### WORK ITEM
Nothing but the lines from the one that contains "### on_clicked_set_temp_sensor(self, checked)" through the end of the data should be reproduced, and each must match exactly.

### RECORDS SUPPLIED
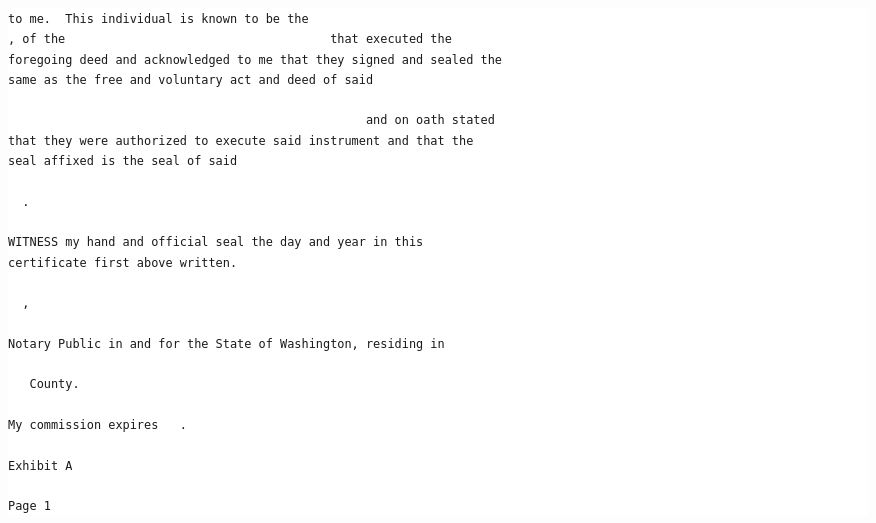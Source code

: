     to me.  This individual is known to be the  
    , of the                                     that executed the  
    foregoing deed and acknowledged to me that they signed and sealed the  
    same as the free and voluntary act and deed of said  
  
                                                      and on oath stated  
    that they were authorized to execute said instrument and that the  
    seal affixed is the seal of said  
  
      .  
  
    WITNESS my hand and official seal the day and year in this  
    certificate first above written.  
  
      ,  
  
    Notary Public in and for the State of Washington, residing in  
  
       County.  
  
    My commission expires   .  
  
    Exhibit A  
  
    Page 1  
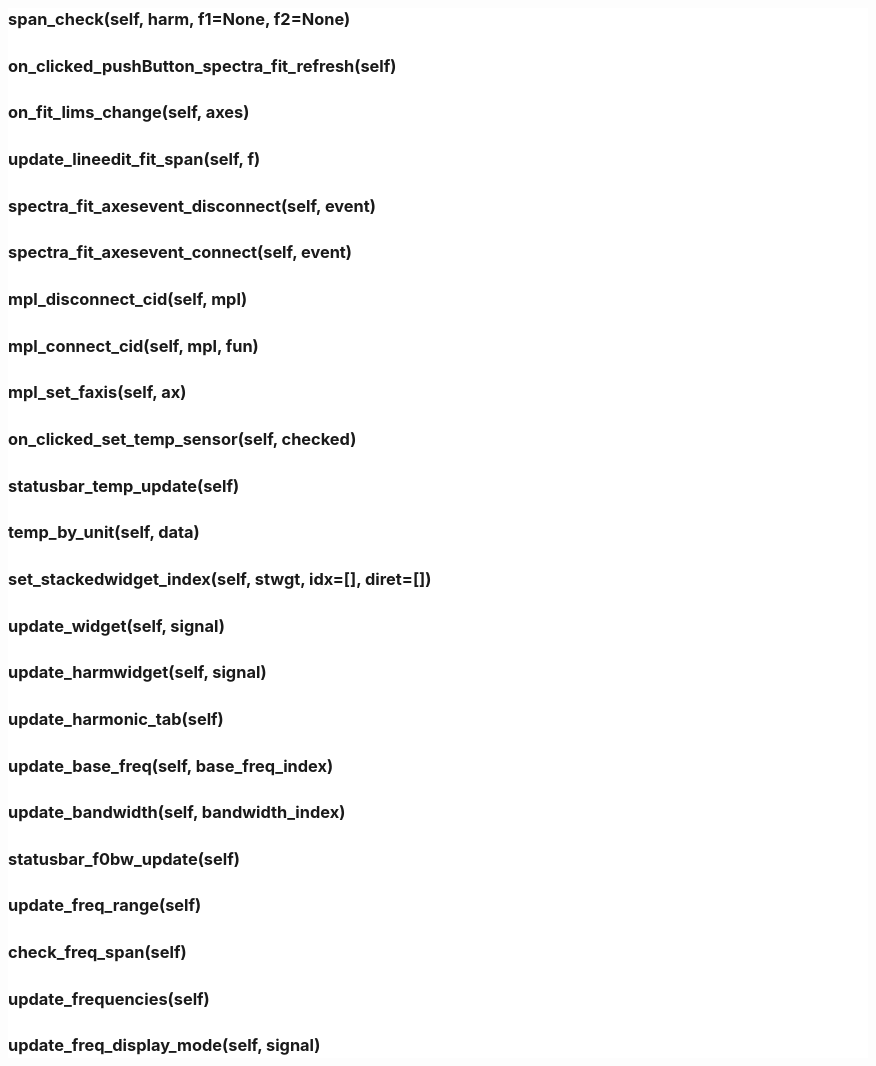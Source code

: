 ### span_check(self, harm, f1=None, f2=None)

### on_clicked_pushButton_spectra_fit_refresh(self)

### on_fit_lims_change(self, axes)

### update_lineedit_fit_span(self, f)

### spectra_fit_axesevent_disconnect(self, event)

### spectra_fit_axesevent_connect(self, event)

### mpl_disconnect_cid(self, mpl)

### mpl_connect_cid(self, mpl, fun)

### mpl_set_faxis(self, ax)

### on_clicked_set_temp_sensor(self, checked)

### statusbar_temp_update(self)

### temp_by_unit(self, data)

### set_stackedwidget_index(self, stwgt, idx=[], diret=[])

### update_widget(self, signal)

### update_harmwidget(self, signal)

### update_harmonic_tab(self)

### update_base_freq(self, base_freq_index)

### update_bandwidth(self, bandwidth_index)

### statusbar_f0bw_update(self)

### update_freq_range(self)

### check_freq_span(self)

### update_frequencies(self)

### update_freq_display_mode(self, signal)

### RESPONSE TO THE TASK
### on_clicked_set_temp_sensor(self, checked)

### statusbar_temp_update(self)

### temp_by_unit(self, data)

### set_stackedwidget_index(self, stwgt, idx=[], diret=[])

### update_widget(self, signal)

### update_harmwidget(self, signal)

### update_harmonic_tab(self)

### update_base_freq(self, base_freq_index)

### update_bandwidth(self, bandwidth_index)

### statusbar_f0bw_update(self)

### update_freq_range(self)

### check_freq_span(self)

### update_frequencies(self)

### update_freq_display_mode(self, signal)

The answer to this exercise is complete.